You possibly can see the precise command and args that had been sub-processed within the Metaboost Execution part under. Please word the –config argument pointing to the serialized yaml file, after which subsequently accessible through self.settings. Additionally word the handy printing of configuration values to stdout through the begin step utilizing a combined in perform named show_settings().
(venv-demo) ~/tasks/metaboost-demo [branch=demoX]
$ metaboost metaflow run --binding=EXP_01Metaboost Execution:
- python3.10 /root/repos/cdm-metaboost-irl/metaflows/coaching.py
--no-pylint --package-suffixes=.py --environment=conda
--config settings
.metaboost/settings/compiled/settings.branch_demox.EXP_01.coaching.mP4eIStG.yaml
run --prediction_date20241006
Metaflow 2.12.39+nflxfastdata(2.13.5);nflx(2.13.5);metaboost(0.0.27)
executing DemoTraining for person:dcasler
Validating your stream...
The graph seems to be good!
Bootstrapping Conda setting... (this might take a couple of minutes)
All packages already cached in s3.
All environments already cached in s3.
Workflow beginning (run-id 50), see it within the UI at
https://metaflowui.prod.netflix.web/DemoTraining/50
[50/start/251640833] Activity is beginning.
[50/start/251640833] Configuration Values:
[50/start/251640833] settings.configuration.conda.numpy = 1.22.4
[50/start/251640833] settings.configuration.options.0 = runtime
[50/start/251640833] settings.configuration.options.1 = content_type
[50/start/251640833] settings.configuration.options.2 = top_billed_talent
[50/start/251640833] settings.configuration.mannequin.fit_intercept = True
[50/start/251640833] settings.configuration.target_column = metricA
[50/start/251640833] settings.setting.READ_DATABASE = data_warehouse_prod
[50/start/251640833] settings.setting.TARGET_DATABASE = demo_dev
[50/start/251640833] Activity completed efficiently.
[50/get_features/251640840] Activity is beginning.
[50/get_features/251640840] Activity completed efficiently.
[50/train/251640854] Activity is beginning.
[50/train/251640854] Match slope: 0.4702672504331096
[50/train/251640854] Match intercept: -6.247919678070083
[50/train/251640854] Activity completed efficiently.
[50/end/251640868] Activity is beginning.
[50/end/251640868] Activity completed efficiently.

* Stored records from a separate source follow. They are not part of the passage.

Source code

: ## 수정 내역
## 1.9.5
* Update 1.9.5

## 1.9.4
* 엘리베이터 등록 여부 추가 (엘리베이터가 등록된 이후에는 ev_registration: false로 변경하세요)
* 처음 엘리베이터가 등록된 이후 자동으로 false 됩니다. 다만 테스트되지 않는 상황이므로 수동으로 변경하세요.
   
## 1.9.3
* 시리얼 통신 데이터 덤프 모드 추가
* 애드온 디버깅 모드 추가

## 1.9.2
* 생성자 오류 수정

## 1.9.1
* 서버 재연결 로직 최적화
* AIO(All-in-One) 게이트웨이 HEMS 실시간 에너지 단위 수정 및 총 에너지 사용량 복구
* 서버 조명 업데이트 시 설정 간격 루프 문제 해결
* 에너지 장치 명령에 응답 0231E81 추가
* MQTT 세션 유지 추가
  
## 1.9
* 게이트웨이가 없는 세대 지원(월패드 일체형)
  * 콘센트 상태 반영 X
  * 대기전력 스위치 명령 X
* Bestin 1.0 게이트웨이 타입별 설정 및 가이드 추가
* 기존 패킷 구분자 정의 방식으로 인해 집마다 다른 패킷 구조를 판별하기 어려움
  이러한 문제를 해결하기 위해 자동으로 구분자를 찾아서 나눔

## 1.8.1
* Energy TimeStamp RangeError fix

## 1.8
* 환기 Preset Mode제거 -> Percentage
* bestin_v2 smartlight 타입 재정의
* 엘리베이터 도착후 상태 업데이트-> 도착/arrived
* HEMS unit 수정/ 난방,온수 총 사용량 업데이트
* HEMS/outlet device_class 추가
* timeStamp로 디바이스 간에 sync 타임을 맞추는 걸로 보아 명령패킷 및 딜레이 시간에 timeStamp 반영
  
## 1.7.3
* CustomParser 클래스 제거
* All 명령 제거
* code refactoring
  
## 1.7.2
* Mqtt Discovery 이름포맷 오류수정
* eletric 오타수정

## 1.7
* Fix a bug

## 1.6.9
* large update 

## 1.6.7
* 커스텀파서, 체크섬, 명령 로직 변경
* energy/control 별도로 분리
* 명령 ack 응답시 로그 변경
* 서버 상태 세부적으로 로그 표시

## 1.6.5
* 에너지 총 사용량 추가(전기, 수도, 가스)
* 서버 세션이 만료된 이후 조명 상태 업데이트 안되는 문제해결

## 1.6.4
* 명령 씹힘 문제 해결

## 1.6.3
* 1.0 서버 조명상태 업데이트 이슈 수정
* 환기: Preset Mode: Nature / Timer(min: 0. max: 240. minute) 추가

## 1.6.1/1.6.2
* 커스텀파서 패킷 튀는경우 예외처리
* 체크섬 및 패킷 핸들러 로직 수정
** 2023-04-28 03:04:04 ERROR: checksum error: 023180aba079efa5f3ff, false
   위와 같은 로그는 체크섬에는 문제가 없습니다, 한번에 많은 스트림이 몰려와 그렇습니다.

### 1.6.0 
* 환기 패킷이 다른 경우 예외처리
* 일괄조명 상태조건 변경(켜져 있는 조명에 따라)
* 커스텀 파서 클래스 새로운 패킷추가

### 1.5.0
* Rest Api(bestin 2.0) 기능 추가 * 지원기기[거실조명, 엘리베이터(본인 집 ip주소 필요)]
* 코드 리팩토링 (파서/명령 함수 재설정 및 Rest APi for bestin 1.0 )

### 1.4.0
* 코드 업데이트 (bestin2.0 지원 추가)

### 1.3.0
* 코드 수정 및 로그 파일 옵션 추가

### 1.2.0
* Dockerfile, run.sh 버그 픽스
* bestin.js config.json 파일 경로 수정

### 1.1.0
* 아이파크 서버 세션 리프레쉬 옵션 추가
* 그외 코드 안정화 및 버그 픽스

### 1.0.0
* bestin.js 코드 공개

Performed! See the run within the UI at
https://metaflowui.prod.netflix.web/DemoTraining/50
Takeaways
Metaboost is an integration instrument that goals to ease the venture growth, administration and execution burden of ML tasks at Netflix. It employs a configuration system that mixes git primarily based parameters, international configurations and arbitrarily certain configuration recordsdata to be used throughout execution towards inner Netflix platforms.
Integrating this configuration system with the brand new Config in Metaflow is extremely easy (by design), solely requiring customers so as to add a mix-in class to their FlowSpec — similar to this example in Metaflow documentation — after which reference the configuration values in steps or decorators. The instance above templatizes a coaching Metaflow for the sake of experimentation, however customers may simply as simply use bindings/configs to templatize their flows throughout goal metrics, enterprise initiatives or another arbitrary traces of labor.
It couldn’t be simpler to get began with Configs! Simply
pip set up -U metaflow
to get the most recent model and head to the updated documentation for examples. In case you are impatient, you could find and execute all config-related examples in this repository as properly.
If in case you have any questions or suggestions about Config (or different Metaflow options), you may attain out to us on the Metaflow community Slack.
We wish to thank Outerbounds for his or her collaboration on this characteristic; for rigorously testing it and growing a repository of examples to showcase a number of the prospects supplied by this characteristic.